— What the task asks —
Below are the entries to work from; restate word for word the portion that opens with the line containing "utilizando la regla @charset" and closes with the line containing "### @color-profile", keeping both.

^^^^^^^^^^^^^^^^

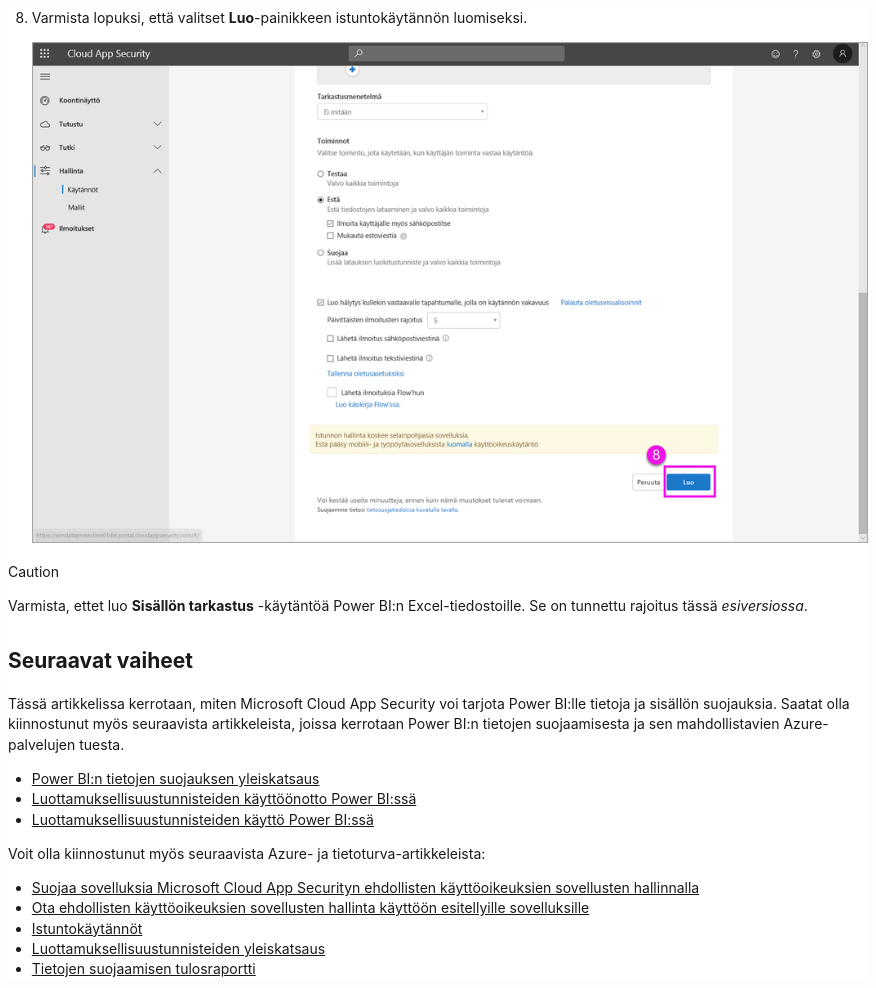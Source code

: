         

  8. Varmista lopuksi, että valitset **Luo**-painikkeen istuntokäytännön luomiseksi.

        ![Istuntokäytännön luominen](media/service-security-using-microsoft-cloud-app-security-controls/cloud-app-security-controls-07.png)

> [!CAUTION]
> Varmista, ettet luo **Sisällön tarkastus** -käytäntöä Power BI:n Excel-tiedostoille. Se on tunnettu rajoitus tässä *esiversiossa*.

## <a name="next-steps"></a>Seuraavat vaiheet
Tässä artikkelissa kerrotaan, miten Microsoft Cloud App Security voi tarjota Power BI:lle tietoja ja sisällön suojauksia. Saatat olla kiinnostunut myös seuraavista artikkeleista, joissa kerrotaan Power BI:n tietojen suojaamisesta ja sen mahdollistavien Azure-palvelujen tuesta.

* [Power BI:n tietojen suojauksen yleiskatsaus](service-security-data-protection-overview.md)
* [Luottamuksellisuustunnisteiden käyttöönotto Power BI:ssä](service-security-enable-data-sensitivity-labels.md)
* [Luottamuksellisuustunnisteiden käyttö Power BI:ssä](../collaborate-share/service-security-apply-data-sensitivity-labels.md)

Voit olla kiinnostunut myös seuraavista Azure- ja tietoturva-artikkeleista:

* [Suojaa sovelluksia Microsoft Cloud App Securityn ehdollisten käyttöoikeuksien sovellusten hallinnalla](https://docs.microsoft.com/cloud-app-security/proxy-intro-aad)
* [Ota ehdollisten käyttöoikeuksien sovellusten hallinta käyttöön esitellyille sovelluksille](https://docs.microsoft.com/cloud-app-security/proxy-deployment-aad)
* [Istuntokäytännöt](https://docs.microsoft.com/cloud-app-security/session-policy-aad)
* [Luottamuksellisuustunnisteiden yleiskatsaus](https://docs.microsoft.com/microsoft-365/compliance/sensitivity-labels)
* [Tietojen suojaamisen tulosraportti](service-security-data-protection-metrics-report.md)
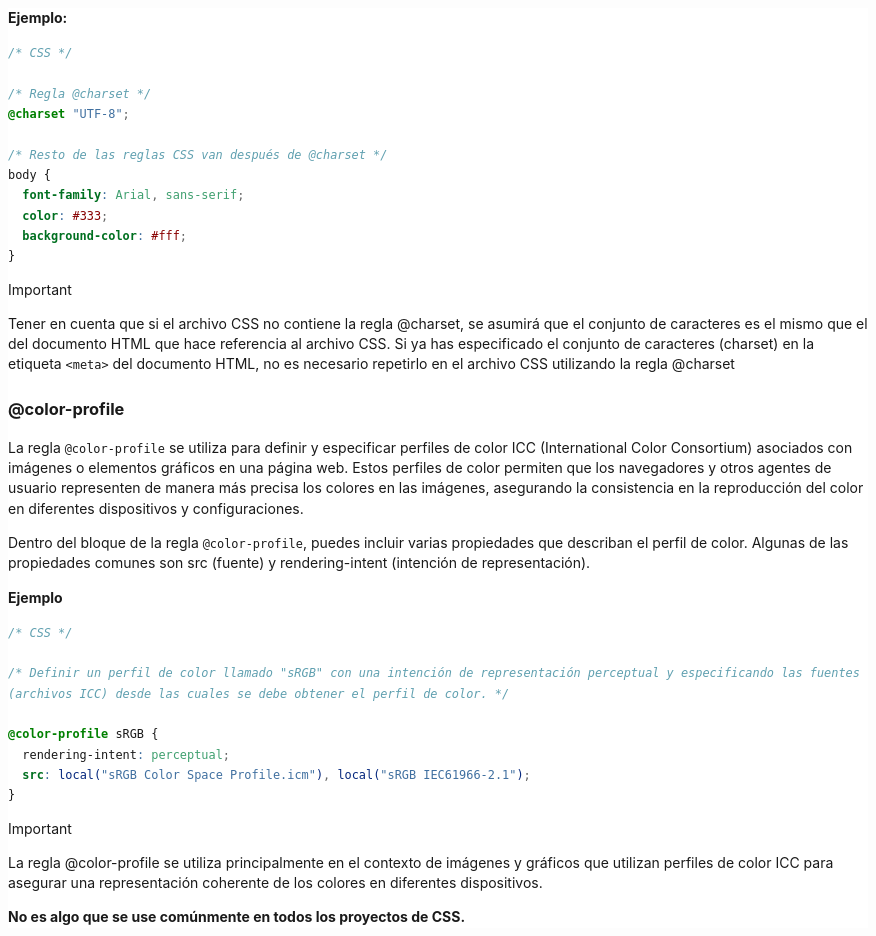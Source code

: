**Ejemplo:**

```css
/* CSS */

/* Regla @charset */
@charset "UTF-8";

/* Resto de las reglas CSS van después de @charset */
body {
  font-family: Arial, sans-serif;
  color: #333;
  background-color: #fff;
}
```

> [!IMPORTANT]
>
> Tener en cuenta que si el archivo CSS no contiene la regla @charset, se asumirá que el conjunto de caracteres es el mismo que el del documento HTML que hace referencia al archivo CSS. Si ya has especificado el conjunto de caracteres (charset) en la etiqueta `<meta>` del documento HTML, no es necesario repetirlo en el archivo CSS utilizando la regla @charset

### @color-profile

La regla `@color-profile` se utiliza para definir y especificar perfiles de color ICC (International Color Consortium) asociados con imágenes o elementos gráficos en una página web. Estos perfiles de color permiten que los navegadores y otros agentes de usuario representen de manera más precisa los colores en las imágenes, asegurando la consistencia en la reproducción del color en diferentes dispositivos y configuraciones.

Dentro del bloque de la regla `@color-profile`, puedes incluir varias propiedades que describan el perfil de color. Algunas de las propiedades comunes son src (fuente) y rendering-intent (intención de representación).

**Ejemplo**

```css
/* CSS */

/* Definir un perfil de color llamado "sRGB" con una intención de representación perceptual y especificando las fuentes (archivos ICC) desde las cuales se debe obtener el perfil de color. */

@color-profile sRGB {
  rendering-intent: perceptual;
  src: local("sRGB Color Space Profile.icm"), local("sRGB IEC61966-2.1");
}
```

> [!IMPORTANT]
>
> La regla @color-profile se utiliza principalmente en el contexto de imágenes y gráficos que utilizan perfiles de color ICC para asegurar una representación coherente de los colores en diferentes dispositivos.
>
> **No es algo que se use comúnmente en todos los proyectos de CSS.**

^^^^^^^^^^^^^^^^

— Final answer —
> Tener en cuenta que si el archivo CSS no contiene la regla @charset, se asumirá que el conjunto de caracteres es el mismo que el del documento HTML que hace referencia al archivo CSS. Si ya has especificado el conjunto de caracteres (charset) en la etiqueta `<meta>` del documento HTML, no es necesario repetirlo en el archivo CSS utilizando la regla @charset

### @color-profile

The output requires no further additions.